# WHAT THIS TASK INVOLVES
Only one stretch of the records below should be repeated. It starts with the line containing "module： wsgi文件的路径" and goes on through the line containing "ALTER TABLE tbl_name DEFAULT", exactly as written.
====== INPUT
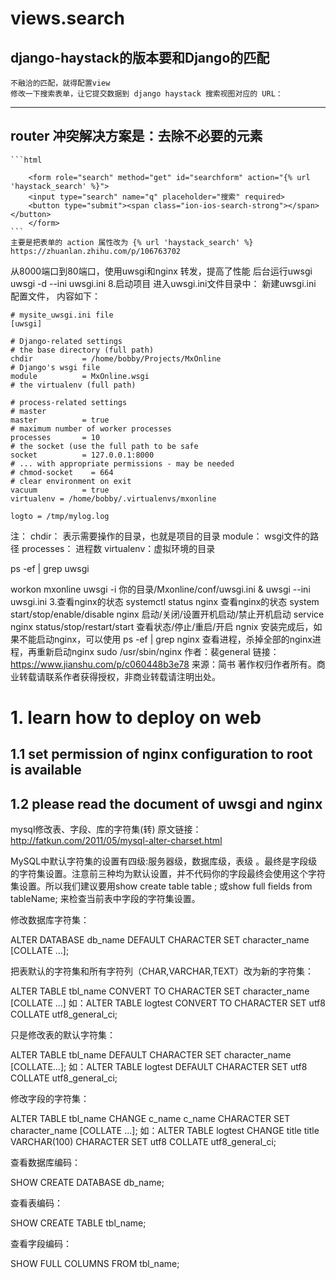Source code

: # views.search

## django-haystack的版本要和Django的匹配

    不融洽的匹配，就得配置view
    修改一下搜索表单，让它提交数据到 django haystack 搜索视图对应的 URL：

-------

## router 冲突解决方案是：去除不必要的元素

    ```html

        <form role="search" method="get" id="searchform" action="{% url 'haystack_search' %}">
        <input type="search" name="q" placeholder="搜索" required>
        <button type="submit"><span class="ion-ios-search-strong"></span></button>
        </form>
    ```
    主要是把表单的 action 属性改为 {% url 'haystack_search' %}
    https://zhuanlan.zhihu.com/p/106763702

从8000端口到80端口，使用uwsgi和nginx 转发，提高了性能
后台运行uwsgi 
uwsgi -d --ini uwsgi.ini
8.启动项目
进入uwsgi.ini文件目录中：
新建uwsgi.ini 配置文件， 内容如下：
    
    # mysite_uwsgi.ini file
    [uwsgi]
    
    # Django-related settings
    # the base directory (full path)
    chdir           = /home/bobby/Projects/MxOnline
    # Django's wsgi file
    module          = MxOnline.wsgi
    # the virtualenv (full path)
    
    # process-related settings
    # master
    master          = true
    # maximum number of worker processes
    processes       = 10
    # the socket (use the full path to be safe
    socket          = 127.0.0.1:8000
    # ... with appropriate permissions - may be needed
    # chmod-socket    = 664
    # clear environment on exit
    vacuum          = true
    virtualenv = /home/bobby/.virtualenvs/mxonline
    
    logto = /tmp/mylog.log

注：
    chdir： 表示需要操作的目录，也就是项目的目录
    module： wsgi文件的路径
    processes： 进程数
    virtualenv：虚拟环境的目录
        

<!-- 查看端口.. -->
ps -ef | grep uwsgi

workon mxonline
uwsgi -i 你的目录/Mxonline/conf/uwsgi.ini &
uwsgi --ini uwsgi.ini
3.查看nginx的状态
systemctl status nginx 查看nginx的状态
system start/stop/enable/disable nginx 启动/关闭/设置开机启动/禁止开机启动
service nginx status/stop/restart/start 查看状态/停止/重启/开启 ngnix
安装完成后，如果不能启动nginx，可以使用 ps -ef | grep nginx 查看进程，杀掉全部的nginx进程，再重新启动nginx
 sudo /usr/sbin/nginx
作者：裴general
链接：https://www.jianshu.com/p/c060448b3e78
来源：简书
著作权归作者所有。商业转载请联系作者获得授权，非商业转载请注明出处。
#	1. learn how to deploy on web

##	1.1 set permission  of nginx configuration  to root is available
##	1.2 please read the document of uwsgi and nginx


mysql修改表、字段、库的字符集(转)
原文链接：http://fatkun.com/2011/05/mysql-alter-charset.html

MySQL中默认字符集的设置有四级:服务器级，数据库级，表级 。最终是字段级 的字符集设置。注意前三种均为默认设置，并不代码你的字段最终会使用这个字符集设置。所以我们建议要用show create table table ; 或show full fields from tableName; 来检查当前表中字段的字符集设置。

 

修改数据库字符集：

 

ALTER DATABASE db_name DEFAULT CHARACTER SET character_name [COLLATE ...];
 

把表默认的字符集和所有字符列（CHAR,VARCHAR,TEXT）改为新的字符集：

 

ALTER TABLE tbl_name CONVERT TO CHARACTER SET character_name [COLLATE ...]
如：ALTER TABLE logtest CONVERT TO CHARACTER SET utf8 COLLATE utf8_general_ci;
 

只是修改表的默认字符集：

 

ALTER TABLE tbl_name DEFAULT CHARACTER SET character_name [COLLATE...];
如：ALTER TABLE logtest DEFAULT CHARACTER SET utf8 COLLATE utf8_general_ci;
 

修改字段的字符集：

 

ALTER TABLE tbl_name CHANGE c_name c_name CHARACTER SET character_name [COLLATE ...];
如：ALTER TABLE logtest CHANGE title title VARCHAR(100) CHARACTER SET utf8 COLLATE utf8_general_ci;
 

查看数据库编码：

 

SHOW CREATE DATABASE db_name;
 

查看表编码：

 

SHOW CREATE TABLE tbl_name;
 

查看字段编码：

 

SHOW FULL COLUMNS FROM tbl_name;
============
====== INPUT
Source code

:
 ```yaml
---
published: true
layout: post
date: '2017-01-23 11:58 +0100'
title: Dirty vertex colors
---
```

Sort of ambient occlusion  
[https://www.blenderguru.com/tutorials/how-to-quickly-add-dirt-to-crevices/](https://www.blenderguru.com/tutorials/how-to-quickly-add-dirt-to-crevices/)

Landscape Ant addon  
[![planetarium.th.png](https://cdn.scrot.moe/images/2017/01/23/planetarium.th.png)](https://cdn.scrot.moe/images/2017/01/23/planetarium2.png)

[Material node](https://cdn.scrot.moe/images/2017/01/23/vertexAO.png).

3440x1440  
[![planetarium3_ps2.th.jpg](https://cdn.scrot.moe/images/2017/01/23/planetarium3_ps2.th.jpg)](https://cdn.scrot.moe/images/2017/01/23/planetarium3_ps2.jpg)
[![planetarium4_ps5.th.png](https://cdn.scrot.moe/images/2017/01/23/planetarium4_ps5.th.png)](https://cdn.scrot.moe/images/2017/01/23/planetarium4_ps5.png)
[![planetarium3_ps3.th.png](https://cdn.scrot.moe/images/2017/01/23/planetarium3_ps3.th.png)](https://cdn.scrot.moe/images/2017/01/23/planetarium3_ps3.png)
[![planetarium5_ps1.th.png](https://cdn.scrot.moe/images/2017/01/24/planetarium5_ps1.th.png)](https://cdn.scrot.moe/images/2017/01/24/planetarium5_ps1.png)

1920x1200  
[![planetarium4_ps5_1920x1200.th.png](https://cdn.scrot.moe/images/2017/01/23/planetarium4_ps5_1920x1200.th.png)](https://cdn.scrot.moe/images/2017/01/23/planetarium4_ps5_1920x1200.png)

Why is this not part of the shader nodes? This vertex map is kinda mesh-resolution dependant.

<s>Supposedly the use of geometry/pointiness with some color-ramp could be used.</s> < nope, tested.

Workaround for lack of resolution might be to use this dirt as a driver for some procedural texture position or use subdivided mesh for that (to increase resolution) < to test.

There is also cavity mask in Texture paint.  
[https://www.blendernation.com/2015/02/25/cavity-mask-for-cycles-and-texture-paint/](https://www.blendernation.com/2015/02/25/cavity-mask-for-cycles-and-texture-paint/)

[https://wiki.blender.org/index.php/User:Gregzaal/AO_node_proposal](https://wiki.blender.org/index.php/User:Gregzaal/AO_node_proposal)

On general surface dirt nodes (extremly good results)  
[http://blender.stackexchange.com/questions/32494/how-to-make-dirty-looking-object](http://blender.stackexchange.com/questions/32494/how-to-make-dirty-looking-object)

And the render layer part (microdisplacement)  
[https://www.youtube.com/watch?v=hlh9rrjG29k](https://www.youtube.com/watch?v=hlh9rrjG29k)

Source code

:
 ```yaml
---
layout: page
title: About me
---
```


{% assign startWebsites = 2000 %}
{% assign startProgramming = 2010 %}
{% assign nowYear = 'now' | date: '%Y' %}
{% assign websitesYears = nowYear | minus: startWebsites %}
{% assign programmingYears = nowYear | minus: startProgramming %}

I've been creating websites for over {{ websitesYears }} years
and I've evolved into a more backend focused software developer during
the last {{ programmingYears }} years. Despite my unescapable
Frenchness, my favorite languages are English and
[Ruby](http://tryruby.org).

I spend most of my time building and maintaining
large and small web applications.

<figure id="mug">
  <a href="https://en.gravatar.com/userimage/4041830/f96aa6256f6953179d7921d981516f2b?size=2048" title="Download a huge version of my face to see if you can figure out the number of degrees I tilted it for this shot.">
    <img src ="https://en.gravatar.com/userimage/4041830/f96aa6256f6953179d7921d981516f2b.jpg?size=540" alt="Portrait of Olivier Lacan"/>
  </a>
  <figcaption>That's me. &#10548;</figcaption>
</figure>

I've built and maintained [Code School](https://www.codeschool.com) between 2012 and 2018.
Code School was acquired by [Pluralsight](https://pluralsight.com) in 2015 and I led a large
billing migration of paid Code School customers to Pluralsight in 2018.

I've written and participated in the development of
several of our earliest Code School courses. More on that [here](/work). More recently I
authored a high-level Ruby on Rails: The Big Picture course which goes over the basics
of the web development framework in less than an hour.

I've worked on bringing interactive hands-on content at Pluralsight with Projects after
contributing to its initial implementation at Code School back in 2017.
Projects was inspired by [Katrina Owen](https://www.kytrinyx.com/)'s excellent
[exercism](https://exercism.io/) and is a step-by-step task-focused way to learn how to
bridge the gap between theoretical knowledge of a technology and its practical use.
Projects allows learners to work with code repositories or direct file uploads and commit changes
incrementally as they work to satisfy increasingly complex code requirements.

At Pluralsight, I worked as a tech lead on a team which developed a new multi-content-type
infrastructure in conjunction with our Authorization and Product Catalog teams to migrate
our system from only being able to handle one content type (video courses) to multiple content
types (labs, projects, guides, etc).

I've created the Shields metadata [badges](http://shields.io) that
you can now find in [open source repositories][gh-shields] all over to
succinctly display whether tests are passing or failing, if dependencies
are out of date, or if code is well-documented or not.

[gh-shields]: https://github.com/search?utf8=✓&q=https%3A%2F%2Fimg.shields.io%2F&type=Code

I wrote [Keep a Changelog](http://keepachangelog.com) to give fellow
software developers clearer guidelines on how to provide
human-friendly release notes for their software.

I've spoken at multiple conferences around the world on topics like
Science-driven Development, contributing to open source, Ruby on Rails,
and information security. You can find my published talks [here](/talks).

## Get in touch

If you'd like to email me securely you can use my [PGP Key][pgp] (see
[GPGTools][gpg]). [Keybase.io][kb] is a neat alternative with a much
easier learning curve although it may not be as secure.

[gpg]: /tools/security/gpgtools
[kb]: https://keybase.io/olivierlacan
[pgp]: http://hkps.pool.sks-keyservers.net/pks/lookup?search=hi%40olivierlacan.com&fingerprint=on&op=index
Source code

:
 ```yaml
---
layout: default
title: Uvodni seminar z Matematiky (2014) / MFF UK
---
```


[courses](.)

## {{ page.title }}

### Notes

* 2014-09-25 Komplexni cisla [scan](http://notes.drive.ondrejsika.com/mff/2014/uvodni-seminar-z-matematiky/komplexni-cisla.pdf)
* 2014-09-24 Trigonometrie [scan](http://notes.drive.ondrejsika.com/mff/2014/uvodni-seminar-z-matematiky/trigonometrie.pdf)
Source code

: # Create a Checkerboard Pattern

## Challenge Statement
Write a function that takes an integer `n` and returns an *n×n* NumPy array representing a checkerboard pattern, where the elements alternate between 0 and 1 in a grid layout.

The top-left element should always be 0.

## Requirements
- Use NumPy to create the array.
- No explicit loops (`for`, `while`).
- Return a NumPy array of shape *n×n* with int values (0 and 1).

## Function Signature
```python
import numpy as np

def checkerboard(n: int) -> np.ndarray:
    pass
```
============
====== INPUT
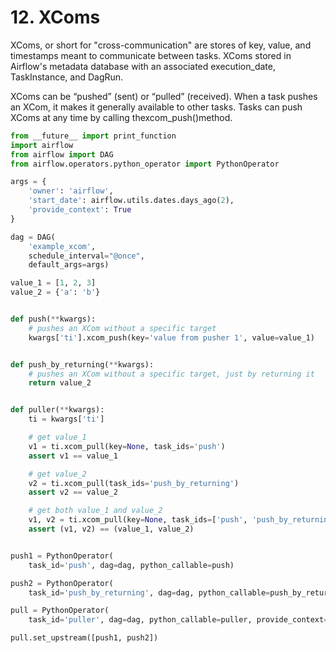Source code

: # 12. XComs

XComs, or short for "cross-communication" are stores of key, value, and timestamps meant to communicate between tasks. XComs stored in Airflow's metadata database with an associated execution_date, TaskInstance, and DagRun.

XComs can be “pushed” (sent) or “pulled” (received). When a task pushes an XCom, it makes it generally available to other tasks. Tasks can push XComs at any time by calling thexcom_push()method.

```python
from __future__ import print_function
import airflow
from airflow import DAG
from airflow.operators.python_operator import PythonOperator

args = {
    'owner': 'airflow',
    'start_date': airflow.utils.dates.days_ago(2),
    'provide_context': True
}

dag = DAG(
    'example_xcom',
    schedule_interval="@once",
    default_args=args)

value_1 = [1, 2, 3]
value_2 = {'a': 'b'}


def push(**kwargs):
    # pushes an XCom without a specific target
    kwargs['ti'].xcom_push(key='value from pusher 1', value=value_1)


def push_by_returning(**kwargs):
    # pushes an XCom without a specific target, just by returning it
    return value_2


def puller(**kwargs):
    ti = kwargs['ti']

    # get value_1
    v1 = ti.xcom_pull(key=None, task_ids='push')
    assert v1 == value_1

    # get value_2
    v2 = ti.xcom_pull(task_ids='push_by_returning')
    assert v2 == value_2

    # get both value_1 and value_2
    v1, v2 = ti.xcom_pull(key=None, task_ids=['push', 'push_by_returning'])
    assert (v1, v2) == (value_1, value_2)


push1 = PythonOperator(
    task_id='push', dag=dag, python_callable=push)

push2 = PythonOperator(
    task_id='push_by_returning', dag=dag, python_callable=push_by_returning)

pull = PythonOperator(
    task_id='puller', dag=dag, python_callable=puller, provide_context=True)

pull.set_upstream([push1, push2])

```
============
# ANSWER BOX
    module： wsgi文件的路径
    processes： 进程数
    virtualenv：虚拟环境的目录
        

<!-- 查看端口.. -->
ps -ef | grep uwsgi

workon mxonline
uwsgi -i 你的目录/Mxonline/conf/uwsgi.ini &
uwsgi --ini uwsgi.ini
3.查看nginx的状态
systemctl status nginx 查看nginx的状态
system start/stop/enable/disable nginx 启动/关闭/设置开机启动/禁止开机启动
service nginx status/stop/restart/start 查看状态/停止/重启/开启 ngnix
安装完成后，如果不能启动nginx，可以使用 ps -ef | grep nginx 查看进程，杀掉全部的nginx进程，再重新启动nginx
 sudo /usr/sbin/nginx
作者：裴general
链接：https://www.jianshu.com/p/c060448b3e78
来源：简书
著作权归作者所有。商业转载请联系作者获得授权，非商业转载请注明出处。
#	1. learn how to deploy on web

##	1.1 set permission  of nginx configuration  to root is available
##	1.2 please read the document of uwsgi and nginx


mysql修改表、字段、库的字符集(转)
原文链接：http://fatkun.com/2011/05/mysql-alter-charset.html

MySQL中默认字符集的设置有四级:服务器级，数据库级，表级 。最终是字段级 的字符集设置。注意前三种均为默认设置，并不代码你的字段最终会使用这个字符集设置。所以我们建议要用show create table table ; 或show full fields from tableName; 来检查当前表中字段的字符集设置。

 

修改数据库字符集：

 

ALTER DATABASE db_name DEFAULT CHARACTER SET character_name [COLLATE ...];
 

把表默认的字符集和所有字符列（CHAR,VARCHAR,TEXT）改为新的字符集：

 

ALTER TABLE tbl_name CONVERT TO CHARACTER SET character_name [COLLATE ...]
如：ALTER TABLE logtest CONVERT TO CHARACTER SET utf8 COLLATE utf8_general_ci;
 

只是修改表的默认字符集：

 

ALTER TABLE tbl_name DEFAULT CHARACTER SET character_name [COLLATE...];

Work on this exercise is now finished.